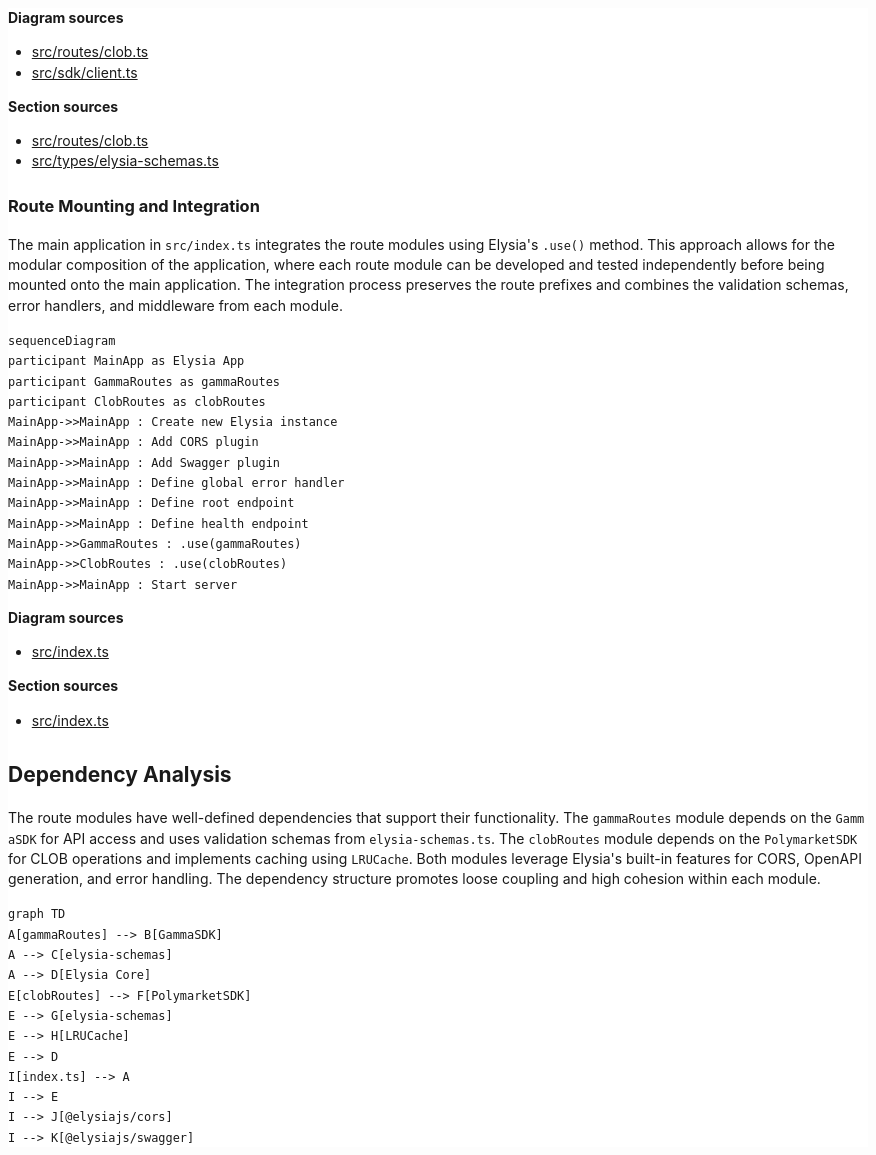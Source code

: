**Diagram sources**
- [src/routes/clob.ts](file://src/routes/clob.ts#L1-L1013)
- [src/sdk/client.ts](file://src/sdk/client.ts#L1-L50)

**Section sources**
- [src/routes/clob.ts](file://src/routes/clob.ts#L1-L1013)
- [src/types/elysia-schemas.ts](file://src/types/elysia-schemas.ts#L1-L1023)

### Route Mounting and Integration
The main application in `src/index.ts` integrates the route modules using Elysia's `.use()` method. This approach allows for the modular composition of the application, where each route module can be developed and tested independently before being mounted onto the main application. The integration process preserves the route prefixes and combines the validation schemas, error handlers, and middleware from each module.

```mermaid
sequenceDiagram
participant MainApp as Elysia App
participant GammaRoutes as gammaRoutes
participant ClobRoutes as clobRoutes
MainApp->>MainApp : Create new Elysia instance
MainApp->>MainApp : Add CORS plugin
MainApp->>MainApp : Add Swagger plugin
MainApp->>MainApp : Define global error handler
MainApp->>MainApp : Define root endpoint
MainApp->>MainApp : Define health endpoint
MainApp->>GammaRoutes : .use(gammaRoutes)
MainApp->>ClobRoutes : .use(clobRoutes)
MainApp->>MainApp : Start server
```

**Diagram sources**
- [src/index.ts](file://src/index.ts#L23-L165)

**Section sources**
- [src/index.ts](file://src/index.ts#L23-L165)

## Dependency Analysis
The route modules have well-defined dependencies that support their functionality. The `gammaRoutes` module depends on the `GammaSDK` for API access and uses validation schemas from `elysia-schemas.ts`. The `clobRoutes` module depends on the `PolymarketSDK` for CLOB operations and implements caching using `LRUCache`. Both modules leverage Elysia's built-in features for CORS, OpenAPI generation, and error handling. The dependency structure promotes loose coupling and high cohesion within each module.

```mermaid
graph TD
A[gammaRoutes] --> B[GammaSDK]
A --> C[elysia-schemas]
A --> D[Elysia Core]
E[clobRoutes] --> F[PolymarketSDK]
E --> G[elysia-schemas]
E --> H[LRUCache]
E --> D
I[index.ts] --> A
I --> E
I --> J[@elysiajs/cors]
I --> K[@elysiajs/swagger]
```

* [Required action]:
Using the entries above, extract exactly the span from the line with "- [src/sdk/client.ts](file://src/sdk/client.ts#L1-L50)" to the line with "## Dependency Analysis", both lines included; leave out everything else.

* [Response to this task]:
- [src/sdk/client.ts](file://src/sdk/client.ts#L1-L50)

**Section sources**
- [src/routes/clob.ts](file://src/routes/clob.ts#L1-L1013)
- [src/types/elysia-schemas.ts](file://src/types/elysia-schemas.ts#L1-L1023)

### Route Mounting and Integration
The main application in `src/index.ts` integrates the route modules using Elysia's `.use()` method. This approach allows for the modular composition of the application, where each route module can be developed and tested independently before being mounted onto the main application. The integration process preserves the route prefixes and combines the validation schemas, error handlers, and middleware from each module.

```mermaid
sequenceDiagram
participant MainApp as Elysia App
participant GammaRoutes as gammaRoutes
participant ClobRoutes as clobRoutes
MainApp->>MainApp : Create new Elysia instance
MainApp->>MainApp : Add CORS plugin
MainApp->>MainApp : Add Swagger plugin
MainApp->>MainApp : Define global error handler
MainApp->>MainApp : Define root endpoint
MainApp->>MainApp : Define health endpoint
MainApp->>GammaRoutes : .use(gammaRoutes)
MainApp->>ClobRoutes : .use(clobRoutes)
MainApp->>MainApp : Start server
```

**Diagram sources**
- [src/index.ts](file://src/index.ts#L23-L165)

**Section sources**
- [src/index.ts](file://src/index.ts#L23-L165)

## Dependency Analysis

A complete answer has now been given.